“Surviving the Job” with Steve Gillespie, FDNY Retired

April 16th 2019, at 6:30 p.m., Nexton Elementary School in Summerville, SC.  All are welcome to attend!  Program hosted by the Lowcountry Firefighter Support Team and the Pine Ridge Fire Department 

Steve Gillespie’s career as a first responder, police officer, and a firefighter began in 1983 with his first fatal motor vehicle accident as a seventeen-year-old volunteer firefighter. His paid career as a New York City firefighter began in 1994 before he retired after twenty-one years on the job. He served his entire FDNY career in The Bronx, one of the busiest boroughs of the FDNY. He served on Engine 63, and thirteen years with Squad 41 before retiring in 2015 as a Lieutenant on Engine 43. The Bronx has a history and a reputation of its’ own and spending twenty-one years there exposed him to much tragedy including responding to the World Trade Center tragedy on September 11, 2001, the “Black Sunday” fire, the Deutsch Bank fire, and many others involving the multiple injuries and loss of firefighters and civilians alike.

Steve is a respected instructor with experience teaching at the FDNY Probationary Firefighter School, the FDNY Technical Rescue School, and presenting at national conferences such as the Firehouse Expo and the Fire Department Instructor’s Conference, both as a lecturer and a H.O.T. instructor.
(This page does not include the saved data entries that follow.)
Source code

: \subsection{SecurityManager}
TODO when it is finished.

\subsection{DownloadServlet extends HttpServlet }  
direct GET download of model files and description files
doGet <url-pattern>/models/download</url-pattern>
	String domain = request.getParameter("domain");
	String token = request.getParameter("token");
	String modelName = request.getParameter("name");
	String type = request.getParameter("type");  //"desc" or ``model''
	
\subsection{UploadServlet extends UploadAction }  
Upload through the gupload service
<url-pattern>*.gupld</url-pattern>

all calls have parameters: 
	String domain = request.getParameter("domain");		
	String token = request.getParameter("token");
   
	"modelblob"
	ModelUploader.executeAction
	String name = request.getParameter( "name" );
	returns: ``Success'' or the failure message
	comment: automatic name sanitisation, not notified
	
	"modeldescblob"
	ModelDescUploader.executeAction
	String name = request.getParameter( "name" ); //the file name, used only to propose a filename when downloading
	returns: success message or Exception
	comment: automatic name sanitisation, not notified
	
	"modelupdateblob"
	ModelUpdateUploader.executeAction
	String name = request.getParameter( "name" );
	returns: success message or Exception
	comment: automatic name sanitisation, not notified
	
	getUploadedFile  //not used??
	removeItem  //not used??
He is presently a peer team member with the Lowcountry Firefighter Support Team, Inc. and has become a Training Officer with the North Charleston Fire Department since retiring from the FDNY in 2015.

Steve will share his story of how he has gone beyond his PTSD diagnosis to PTG (Post Traumatic Growth) with the help of therapy, medication, and becoming a peer counselor. Post-Traumatic Stress Disorder is a silent injury that is not discussed as openly as it should be. Steve offers his story with others hoping they realize that there is no longer a stigma with being in pain. Gone are the days of “suck it up kid” and “we don’t talk about that stuff”. Talking helps empty “the box” of stored up trauma and images before it can overflow and affect you and your home life. This is not a scientific study or research but Steve’s story and how he has “Survived the Job”.

Steve’s poignant story promises to be valuable to firefighters, other first responders, peer team members, and clinicians serving in the emergency services world. Come join us to hear his story.